Lo cierto es que esta forma de vida consagrada goza de una tradición milenaria que, lejos de extinguirse, parece haberse reavivado en estos últimos años. Nunca será una opción para mayorías, pero sí se abre la senda a una minoría creativa que enriquece a la Iglesia.
Otros caminos
El eremita de hoy no vive ajeno al mundo, ni debe hacerlo. De la misma manera, tampoco se siente llamado a vivir su fe como un lobo solitario o con la conciencia de una república independiente. Menos aún, para recrearse en sí mismos o para contemplar una abstracción desvirtuada de Dios.
Tampoco puede ni debe ser una opción para unos inadaptados sociales que buscan erradamente el aislamiento ante la incapacidad de vivir en comunidad. Ser ermitaño va por otros caminos. En concreto, por la senda del yermo personal, de la desnudez de un alma que busca dejarse interpelar por lo trascendente, para acoger en su oración a ese mundo doliente por el que reza desde su atalaya.
Ellas y ellos hacen de esta opción vital una apuesta por encarnar a ese Jesús que, en los momentos más significativos de su estancia terrenal, se retiró al desierto, no como huida, sino como lugar para encontrarse a sí mismo y a Dios, como espacio de prueba, pero también como el lugar para afrontar su misión cotidiana.

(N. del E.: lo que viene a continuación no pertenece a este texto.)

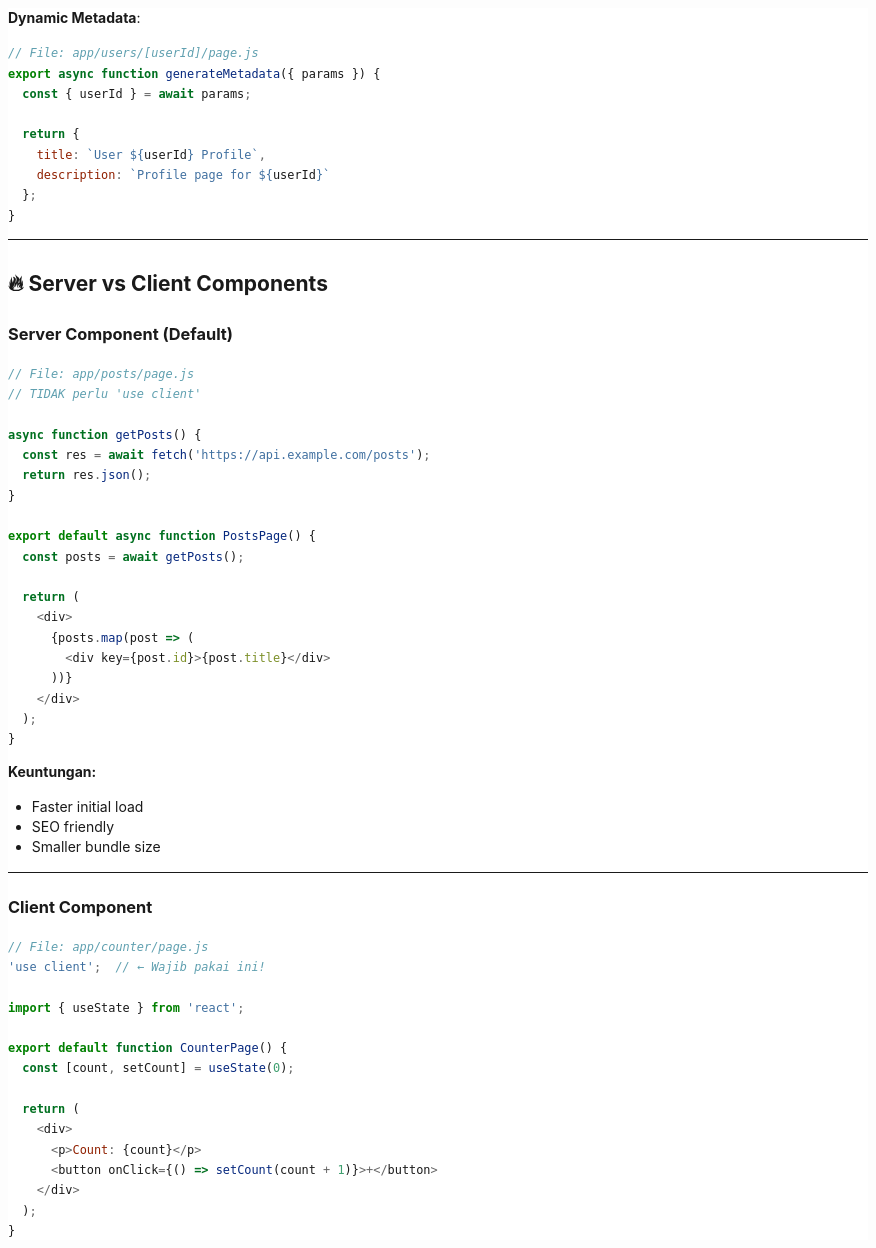 **Dynamic Metadata**:
```javascript
// File: app/users/[userId]/page.js
export async function generateMetadata({ params }) {
  const { userId } = await params;

  return {
    title: `User ${userId} Profile`,
    description: `Profile page for ${userId}`
  };
}
```

---

## 🔥 Server vs Client Components

### Server Component (Default)
```javascript
// File: app/posts/page.js
// TIDAK perlu 'use client'

async function getPosts() {
  const res = await fetch('https://api.example.com/posts');
  return res.json();
}

export default async function PostsPage() {
  const posts = await getPosts();

  return (
    <div>
      {posts.map(post => (
        <div key={post.id}>{post.title}</div>
      ))}
    </div>
  );
}
```

**Keuntungan:**
- Faster initial load
- SEO friendly
- Smaller bundle size

---

### Client Component
```javascript
// File: app/counter/page.js
'use client';  // ← Wajib pakai ini!

import { useState } from 'react';

export default function CounterPage() {
  const [count, setCount] = useState(0);

  return (
    <div>
      <p>Count: {count}</p>
      <button onClick={() => setCount(count + 1)}>+</button>
    </div>
  );
}
```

Desde esta perspectiva, en la actualidad, los anacoretas tienen el privilegio de erigirse como una presencia profética con la capacidad de analizar el mundo desde una aparente soledad personal, que en realidad está permanentemente habitada por Dios. Por eso, desde su sigilo constante pueden convertirse en grito para una sociedad llena de demasiados complementos, pero vacía de fundamentos.
A la par, desde una vocación asumida con autenticidad, los eremitas tienen mucho que decir sin palabras y mucho que interpelar desde su retiro a una comunidad creyente, ensimismada a menudo en el hacer y el producir, ya sean documentos, planes pastorales, proyectos de evangelización… Bienvenido sea su testimonio ascético aterrizado en el hoy, si lleva a la Iglesia a adentrarse en la interioridad del Maestro Jesús.